> _Directions for this task_
Go to the line containing "- cddinterface 2022.11.01" in the records below and print it and every following line exactly, on through the line containing "- digraphs 1.6.1", then stop.

*** Material for the task ***

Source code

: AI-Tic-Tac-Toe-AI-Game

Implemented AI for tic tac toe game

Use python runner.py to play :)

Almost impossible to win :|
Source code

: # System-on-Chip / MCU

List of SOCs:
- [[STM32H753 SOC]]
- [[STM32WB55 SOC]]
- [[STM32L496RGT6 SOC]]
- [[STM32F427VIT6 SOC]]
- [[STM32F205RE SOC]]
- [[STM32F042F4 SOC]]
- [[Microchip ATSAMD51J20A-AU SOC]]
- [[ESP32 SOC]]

*** End of Material for the task ***
*** Material for the task ***

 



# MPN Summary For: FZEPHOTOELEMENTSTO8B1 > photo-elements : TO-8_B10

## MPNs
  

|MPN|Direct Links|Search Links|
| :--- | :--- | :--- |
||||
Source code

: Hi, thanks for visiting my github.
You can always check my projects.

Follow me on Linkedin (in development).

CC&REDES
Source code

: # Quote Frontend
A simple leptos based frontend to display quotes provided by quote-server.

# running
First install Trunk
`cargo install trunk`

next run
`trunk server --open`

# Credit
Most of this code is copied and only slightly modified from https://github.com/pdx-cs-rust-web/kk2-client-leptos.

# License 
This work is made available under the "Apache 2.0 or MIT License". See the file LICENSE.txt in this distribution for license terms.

*** End of Material for the task ***
*** Material for the task ***

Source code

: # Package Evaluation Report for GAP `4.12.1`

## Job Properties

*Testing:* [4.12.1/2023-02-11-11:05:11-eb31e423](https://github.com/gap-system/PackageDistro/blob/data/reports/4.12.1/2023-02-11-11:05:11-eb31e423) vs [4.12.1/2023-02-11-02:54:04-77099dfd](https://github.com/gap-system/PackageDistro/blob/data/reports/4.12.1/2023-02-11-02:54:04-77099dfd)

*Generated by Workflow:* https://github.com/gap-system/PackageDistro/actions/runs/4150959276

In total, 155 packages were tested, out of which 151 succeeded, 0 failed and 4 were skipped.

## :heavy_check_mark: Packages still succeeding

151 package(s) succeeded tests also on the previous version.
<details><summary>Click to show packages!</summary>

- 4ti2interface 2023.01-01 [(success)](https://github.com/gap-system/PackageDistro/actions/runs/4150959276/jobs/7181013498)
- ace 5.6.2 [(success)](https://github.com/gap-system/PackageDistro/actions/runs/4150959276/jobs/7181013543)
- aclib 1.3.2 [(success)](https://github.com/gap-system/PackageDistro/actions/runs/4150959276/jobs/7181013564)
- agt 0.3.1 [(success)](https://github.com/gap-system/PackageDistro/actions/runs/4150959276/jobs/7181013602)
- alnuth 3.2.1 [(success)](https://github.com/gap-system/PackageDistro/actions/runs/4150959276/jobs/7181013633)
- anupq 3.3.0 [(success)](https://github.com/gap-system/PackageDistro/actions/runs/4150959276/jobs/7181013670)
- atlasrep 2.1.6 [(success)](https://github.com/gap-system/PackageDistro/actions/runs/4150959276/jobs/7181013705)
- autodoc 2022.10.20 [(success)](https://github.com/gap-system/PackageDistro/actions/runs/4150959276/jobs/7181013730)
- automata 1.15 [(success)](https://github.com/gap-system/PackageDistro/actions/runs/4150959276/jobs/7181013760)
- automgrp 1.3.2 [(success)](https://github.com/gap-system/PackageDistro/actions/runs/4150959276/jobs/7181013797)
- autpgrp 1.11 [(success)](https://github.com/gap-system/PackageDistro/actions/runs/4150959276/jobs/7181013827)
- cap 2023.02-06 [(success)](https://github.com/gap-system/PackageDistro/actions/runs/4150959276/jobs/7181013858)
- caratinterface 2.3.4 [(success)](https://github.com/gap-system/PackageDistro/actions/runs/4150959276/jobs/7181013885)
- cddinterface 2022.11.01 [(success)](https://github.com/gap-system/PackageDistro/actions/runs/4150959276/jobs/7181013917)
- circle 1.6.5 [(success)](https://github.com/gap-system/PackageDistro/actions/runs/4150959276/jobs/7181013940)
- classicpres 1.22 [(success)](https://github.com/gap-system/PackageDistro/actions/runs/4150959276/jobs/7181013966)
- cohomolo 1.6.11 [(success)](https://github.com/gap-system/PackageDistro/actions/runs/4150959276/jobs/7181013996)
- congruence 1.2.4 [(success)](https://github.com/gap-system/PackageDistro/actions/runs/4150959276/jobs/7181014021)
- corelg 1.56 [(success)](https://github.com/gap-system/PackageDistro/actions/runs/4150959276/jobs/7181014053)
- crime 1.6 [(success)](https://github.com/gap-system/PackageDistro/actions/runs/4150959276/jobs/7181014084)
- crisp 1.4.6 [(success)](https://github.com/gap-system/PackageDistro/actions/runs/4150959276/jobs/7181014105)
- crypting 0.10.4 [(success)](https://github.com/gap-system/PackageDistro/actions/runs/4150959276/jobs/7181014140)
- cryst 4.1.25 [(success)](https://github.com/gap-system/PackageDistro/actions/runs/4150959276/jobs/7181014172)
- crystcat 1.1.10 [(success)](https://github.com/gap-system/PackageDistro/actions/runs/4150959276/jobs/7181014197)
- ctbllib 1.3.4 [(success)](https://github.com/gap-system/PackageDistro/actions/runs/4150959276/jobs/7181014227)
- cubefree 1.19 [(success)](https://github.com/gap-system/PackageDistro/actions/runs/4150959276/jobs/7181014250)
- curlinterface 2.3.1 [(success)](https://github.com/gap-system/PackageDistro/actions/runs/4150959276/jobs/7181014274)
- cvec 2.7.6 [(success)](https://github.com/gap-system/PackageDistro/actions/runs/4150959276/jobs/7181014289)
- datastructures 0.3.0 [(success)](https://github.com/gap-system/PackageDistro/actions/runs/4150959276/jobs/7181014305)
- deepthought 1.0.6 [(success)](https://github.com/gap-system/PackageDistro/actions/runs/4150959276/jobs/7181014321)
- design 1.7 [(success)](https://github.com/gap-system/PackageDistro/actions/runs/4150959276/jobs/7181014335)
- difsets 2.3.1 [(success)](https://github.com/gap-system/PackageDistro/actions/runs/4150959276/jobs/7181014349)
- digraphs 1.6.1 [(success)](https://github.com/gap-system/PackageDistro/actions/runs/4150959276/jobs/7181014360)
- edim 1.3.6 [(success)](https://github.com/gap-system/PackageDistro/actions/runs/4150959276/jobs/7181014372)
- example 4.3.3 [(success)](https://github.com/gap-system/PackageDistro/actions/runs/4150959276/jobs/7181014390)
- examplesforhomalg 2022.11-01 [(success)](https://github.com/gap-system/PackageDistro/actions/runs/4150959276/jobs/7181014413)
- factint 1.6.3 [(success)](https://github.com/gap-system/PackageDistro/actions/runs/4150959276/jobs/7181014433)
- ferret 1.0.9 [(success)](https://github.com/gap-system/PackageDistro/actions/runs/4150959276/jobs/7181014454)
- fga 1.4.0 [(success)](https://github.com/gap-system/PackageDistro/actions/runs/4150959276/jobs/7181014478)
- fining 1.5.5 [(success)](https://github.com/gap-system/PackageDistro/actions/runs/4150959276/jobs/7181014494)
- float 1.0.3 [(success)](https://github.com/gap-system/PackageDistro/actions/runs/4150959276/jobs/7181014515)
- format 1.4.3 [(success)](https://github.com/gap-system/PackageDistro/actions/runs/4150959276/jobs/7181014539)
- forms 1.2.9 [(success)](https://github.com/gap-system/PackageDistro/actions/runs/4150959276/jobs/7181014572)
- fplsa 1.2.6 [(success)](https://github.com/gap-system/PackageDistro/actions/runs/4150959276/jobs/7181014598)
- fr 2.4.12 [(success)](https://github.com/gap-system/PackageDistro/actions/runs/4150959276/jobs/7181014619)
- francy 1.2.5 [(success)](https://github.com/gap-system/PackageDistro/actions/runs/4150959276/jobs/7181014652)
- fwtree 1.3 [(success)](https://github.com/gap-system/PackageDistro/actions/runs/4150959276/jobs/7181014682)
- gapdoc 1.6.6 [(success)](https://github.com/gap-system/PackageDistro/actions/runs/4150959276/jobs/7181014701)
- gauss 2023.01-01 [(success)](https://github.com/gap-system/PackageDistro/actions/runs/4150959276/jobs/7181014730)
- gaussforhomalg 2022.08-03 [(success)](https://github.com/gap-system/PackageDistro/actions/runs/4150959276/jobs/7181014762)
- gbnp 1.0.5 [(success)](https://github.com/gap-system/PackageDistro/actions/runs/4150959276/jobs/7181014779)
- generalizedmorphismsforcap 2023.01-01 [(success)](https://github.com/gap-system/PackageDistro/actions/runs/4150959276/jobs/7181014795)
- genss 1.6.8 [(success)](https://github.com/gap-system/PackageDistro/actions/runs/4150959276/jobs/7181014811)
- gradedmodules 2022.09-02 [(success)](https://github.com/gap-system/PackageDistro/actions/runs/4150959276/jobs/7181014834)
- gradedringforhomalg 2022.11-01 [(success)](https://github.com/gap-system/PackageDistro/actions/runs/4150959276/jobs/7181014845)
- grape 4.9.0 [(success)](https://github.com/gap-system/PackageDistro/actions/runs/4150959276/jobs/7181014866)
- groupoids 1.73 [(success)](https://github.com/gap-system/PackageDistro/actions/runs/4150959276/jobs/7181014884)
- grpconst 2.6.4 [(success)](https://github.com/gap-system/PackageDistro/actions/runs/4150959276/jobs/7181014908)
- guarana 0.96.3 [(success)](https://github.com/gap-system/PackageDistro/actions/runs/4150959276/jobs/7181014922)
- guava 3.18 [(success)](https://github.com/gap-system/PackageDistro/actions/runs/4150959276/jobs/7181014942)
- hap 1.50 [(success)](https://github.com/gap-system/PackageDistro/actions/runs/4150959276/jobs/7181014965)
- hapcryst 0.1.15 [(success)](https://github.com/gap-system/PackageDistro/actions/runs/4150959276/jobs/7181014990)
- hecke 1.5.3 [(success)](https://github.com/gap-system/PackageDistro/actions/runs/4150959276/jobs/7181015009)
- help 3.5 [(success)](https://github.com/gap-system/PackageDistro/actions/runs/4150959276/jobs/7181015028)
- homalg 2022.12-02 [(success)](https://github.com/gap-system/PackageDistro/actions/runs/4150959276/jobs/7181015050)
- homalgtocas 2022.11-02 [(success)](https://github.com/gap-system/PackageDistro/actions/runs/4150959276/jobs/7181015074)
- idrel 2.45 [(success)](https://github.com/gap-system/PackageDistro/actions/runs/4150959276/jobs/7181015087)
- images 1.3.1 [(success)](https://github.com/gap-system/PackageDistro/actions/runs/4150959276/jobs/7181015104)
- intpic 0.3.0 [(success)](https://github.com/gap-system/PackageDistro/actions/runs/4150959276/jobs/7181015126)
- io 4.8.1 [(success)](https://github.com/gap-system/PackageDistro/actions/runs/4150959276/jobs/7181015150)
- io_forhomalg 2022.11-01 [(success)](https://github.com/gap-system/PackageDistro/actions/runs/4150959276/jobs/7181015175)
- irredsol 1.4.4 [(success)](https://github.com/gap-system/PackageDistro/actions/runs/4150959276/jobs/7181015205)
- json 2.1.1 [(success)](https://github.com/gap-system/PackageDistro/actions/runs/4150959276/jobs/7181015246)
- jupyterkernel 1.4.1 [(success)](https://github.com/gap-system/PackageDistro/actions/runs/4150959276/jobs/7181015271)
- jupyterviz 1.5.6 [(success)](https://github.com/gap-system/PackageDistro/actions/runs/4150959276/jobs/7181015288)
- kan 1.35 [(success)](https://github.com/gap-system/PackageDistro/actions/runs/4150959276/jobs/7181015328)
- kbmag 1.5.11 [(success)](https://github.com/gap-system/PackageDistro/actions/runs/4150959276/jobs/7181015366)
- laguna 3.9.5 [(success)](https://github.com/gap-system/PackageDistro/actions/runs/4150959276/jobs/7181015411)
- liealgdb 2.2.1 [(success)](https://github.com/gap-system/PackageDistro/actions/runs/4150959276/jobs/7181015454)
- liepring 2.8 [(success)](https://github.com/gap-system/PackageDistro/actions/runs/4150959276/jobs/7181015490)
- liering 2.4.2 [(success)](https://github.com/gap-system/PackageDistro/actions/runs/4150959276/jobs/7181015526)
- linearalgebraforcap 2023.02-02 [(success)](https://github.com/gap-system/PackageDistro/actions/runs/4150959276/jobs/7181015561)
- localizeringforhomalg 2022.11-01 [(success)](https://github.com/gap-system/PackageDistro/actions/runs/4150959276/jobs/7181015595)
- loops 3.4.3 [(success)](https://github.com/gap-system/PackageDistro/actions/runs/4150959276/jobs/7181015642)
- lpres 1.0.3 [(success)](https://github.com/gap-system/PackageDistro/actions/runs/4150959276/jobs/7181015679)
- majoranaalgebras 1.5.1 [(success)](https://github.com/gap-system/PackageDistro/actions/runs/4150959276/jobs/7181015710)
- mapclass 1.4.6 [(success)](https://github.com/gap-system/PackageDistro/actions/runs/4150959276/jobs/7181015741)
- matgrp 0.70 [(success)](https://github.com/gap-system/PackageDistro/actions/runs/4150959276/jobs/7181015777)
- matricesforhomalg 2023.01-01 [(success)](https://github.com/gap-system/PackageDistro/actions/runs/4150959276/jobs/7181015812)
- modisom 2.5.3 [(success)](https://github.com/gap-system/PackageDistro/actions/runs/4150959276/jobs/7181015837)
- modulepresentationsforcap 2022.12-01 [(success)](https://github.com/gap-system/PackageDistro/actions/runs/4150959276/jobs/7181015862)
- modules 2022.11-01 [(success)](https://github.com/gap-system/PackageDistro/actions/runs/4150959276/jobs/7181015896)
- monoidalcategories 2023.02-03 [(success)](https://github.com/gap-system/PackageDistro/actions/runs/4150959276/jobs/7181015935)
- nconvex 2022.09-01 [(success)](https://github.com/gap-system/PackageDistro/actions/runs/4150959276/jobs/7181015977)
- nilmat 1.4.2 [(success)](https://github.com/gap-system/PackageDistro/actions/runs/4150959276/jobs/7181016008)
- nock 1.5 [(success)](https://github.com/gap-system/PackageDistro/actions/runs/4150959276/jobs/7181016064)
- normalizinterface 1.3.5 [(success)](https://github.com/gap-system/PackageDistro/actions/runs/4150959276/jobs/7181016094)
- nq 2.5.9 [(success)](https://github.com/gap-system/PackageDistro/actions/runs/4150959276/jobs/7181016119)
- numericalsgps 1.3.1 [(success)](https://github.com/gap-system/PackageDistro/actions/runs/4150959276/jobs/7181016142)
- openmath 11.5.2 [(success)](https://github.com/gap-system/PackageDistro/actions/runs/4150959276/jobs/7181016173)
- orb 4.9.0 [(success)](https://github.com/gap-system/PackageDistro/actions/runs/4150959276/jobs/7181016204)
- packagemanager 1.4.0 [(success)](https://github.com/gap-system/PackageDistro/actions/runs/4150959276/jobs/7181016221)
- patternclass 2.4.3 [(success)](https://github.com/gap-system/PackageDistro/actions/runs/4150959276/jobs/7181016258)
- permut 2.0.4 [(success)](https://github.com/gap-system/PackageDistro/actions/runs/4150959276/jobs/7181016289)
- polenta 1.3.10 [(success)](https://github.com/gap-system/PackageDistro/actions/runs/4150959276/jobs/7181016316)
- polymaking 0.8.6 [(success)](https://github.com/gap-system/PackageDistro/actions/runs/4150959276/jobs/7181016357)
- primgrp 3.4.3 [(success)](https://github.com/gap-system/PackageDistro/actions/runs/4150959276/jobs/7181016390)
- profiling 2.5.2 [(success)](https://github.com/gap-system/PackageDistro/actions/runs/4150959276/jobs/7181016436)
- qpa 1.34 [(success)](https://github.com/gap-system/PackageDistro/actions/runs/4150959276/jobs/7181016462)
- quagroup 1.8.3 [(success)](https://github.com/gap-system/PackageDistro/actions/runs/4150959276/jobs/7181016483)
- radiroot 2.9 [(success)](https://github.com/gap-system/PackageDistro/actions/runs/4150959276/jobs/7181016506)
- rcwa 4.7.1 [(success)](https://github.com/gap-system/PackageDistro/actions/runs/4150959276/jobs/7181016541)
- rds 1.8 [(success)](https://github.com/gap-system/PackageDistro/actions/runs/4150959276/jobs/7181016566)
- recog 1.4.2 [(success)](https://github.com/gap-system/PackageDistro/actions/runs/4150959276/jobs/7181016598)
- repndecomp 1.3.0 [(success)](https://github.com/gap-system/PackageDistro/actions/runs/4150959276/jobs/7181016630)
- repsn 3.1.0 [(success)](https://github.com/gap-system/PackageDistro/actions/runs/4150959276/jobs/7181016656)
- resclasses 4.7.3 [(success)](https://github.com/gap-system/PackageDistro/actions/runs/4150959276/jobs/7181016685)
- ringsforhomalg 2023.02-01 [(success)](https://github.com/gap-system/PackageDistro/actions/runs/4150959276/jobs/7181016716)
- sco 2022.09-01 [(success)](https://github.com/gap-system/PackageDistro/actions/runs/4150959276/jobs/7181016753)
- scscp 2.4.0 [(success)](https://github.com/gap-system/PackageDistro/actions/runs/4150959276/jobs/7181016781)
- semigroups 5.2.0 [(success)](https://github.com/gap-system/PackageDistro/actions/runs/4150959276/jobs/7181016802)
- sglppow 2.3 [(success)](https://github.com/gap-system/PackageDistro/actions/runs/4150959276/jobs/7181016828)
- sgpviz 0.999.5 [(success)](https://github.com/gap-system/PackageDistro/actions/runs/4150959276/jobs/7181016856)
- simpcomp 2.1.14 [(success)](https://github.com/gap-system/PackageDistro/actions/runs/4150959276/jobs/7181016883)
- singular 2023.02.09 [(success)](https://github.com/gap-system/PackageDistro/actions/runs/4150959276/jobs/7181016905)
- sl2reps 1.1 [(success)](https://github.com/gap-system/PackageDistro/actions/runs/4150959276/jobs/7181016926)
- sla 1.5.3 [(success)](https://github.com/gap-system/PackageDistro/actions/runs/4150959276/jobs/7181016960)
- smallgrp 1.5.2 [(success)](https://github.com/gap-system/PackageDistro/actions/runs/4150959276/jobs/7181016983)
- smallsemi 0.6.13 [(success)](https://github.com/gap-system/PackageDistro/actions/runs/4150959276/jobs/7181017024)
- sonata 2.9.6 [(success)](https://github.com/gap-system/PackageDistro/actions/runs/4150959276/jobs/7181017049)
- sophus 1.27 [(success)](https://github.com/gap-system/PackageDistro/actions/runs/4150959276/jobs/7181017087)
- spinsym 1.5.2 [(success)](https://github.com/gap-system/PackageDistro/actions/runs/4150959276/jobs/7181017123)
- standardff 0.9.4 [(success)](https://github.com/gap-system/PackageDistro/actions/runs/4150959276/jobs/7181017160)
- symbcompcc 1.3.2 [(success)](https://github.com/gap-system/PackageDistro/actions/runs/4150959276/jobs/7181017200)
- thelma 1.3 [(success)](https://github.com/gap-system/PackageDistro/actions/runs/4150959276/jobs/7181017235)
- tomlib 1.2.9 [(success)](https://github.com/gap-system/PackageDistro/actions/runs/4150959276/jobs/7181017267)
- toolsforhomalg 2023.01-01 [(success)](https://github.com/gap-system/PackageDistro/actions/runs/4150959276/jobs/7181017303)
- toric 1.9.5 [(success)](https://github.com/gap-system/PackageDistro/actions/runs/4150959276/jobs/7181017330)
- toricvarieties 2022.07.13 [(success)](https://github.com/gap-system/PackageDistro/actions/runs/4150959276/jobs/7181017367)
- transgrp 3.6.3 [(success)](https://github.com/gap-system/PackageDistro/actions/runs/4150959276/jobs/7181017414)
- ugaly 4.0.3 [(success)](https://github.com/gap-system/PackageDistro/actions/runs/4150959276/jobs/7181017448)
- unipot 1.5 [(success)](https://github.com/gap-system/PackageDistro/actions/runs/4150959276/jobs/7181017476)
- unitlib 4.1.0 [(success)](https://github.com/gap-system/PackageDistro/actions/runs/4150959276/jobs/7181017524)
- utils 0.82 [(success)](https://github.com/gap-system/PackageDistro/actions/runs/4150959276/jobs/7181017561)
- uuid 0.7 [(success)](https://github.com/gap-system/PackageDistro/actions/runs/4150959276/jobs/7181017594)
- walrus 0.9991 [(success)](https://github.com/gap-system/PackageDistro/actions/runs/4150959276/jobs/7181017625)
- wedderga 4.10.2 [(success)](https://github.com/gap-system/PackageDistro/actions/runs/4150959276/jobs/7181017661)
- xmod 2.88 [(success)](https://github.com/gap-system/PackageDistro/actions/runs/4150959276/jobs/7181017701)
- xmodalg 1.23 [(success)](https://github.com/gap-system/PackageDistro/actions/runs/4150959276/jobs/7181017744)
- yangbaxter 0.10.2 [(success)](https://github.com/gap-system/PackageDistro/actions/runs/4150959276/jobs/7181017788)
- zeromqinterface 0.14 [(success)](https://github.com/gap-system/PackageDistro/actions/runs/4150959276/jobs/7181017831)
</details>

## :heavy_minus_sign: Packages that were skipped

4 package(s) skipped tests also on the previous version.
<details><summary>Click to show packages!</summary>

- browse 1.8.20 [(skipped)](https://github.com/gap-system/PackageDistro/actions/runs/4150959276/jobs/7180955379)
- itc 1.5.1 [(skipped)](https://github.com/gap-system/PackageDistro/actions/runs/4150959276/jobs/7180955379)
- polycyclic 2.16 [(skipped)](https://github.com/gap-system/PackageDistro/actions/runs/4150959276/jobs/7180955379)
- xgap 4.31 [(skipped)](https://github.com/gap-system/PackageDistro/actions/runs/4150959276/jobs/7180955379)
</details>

*** End of Material for the task ***

> _Answer to the exercise_
- cddinterface 2022.11.01 [(success)](https://github.com/gap-system/PackageDistro/actions/runs/4150959276/jobs/7181013917)
- circle 1.6.5 [(success)](https://github.com/gap-system/PackageDistro/actions/runs/4150959276/jobs/7181013940)
- classicpres 1.22 [(success)](https://github.com/gap-system/PackageDistro/actions/runs/4150959276/jobs/7181013966)
- cohomolo 1.6.11 [(success)](https://github.com/gap-system/PackageDistro/actions/runs/4150959276/jobs/7181013996)
- congruence 1.2.4 [(success)](https://github.com/gap-system/PackageDistro/actions/runs/4150959276/jobs/7181014021)
- corelg 1.56 [(success)](https://github.com/gap-system/PackageDistro/actions/runs/4150959276/jobs/7181014053)
- crime 1.6 [(success)](https://github.com/gap-system/PackageDistro/actions/runs/4150959276/jobs/7181014084)
- crisp 1.4.6 [(success)](https://github.com/gap-system/PackageDistro/actions/runs/4150959276/jobs/7181014105)
- crypting 0.10.4 [(success)](https://github.com/gap-system/PackageDistro/actions/runs/4150959276/jobs/7181014140)
- cryst 4.1.25 [(success)](https://github.com/gap-system/PackageDistro/actions/runs/4150959276/jobs/7181014172)
- crystcat 1.1.10 [(success)](https://github.com/gap-system/PackageDistro/actions/runs/4150959276/jobs/7181014197)
- ctbllib 1.3.4 [(success)](https://github.com/gap-system/PackageDistro/actions/runs/4150959276/jobs/7181014227)
- cubefree 1.19 [(success)](https://github.com/gap-system/PackageDistro/actions/runs/4150959276/jobs/7181014250)
- curlinterface 2.3.1 [(success)](https://github.com/gap-system/PackageDistro/actions/runs/4150959276/jobs/7181014274)
- cvec 2.7.6 [(success)](https://github.com/gap-system/PackageDistro/actions/runs/4150959276/jobs/7181014289)
- datastructures 0.3.0 [(success)](https://github.com/gap-system/PackageDistro/actions/runs/4150959276/jobs/7181014305)
- deepthought 1.0.6 [(success)](https://github.com/gap-system/PackageDistro/actions/runs/4150959276/jobs/7181014321)
- design 1.7 [(success)](https://github.com/gap-system/PackageDistro/actions/runs/4150959276/jobs/7181014335)
- difsets 2.3.1 [(success)](https://github.com/gap-system/PackageDistro/actions/runs/4150959276/jobs/7181014349)
- digraphs 1.6.1 [(success)](https://github.com/gap-system/PackageDistro/actions/runs/4150959276/jobs/7181014360)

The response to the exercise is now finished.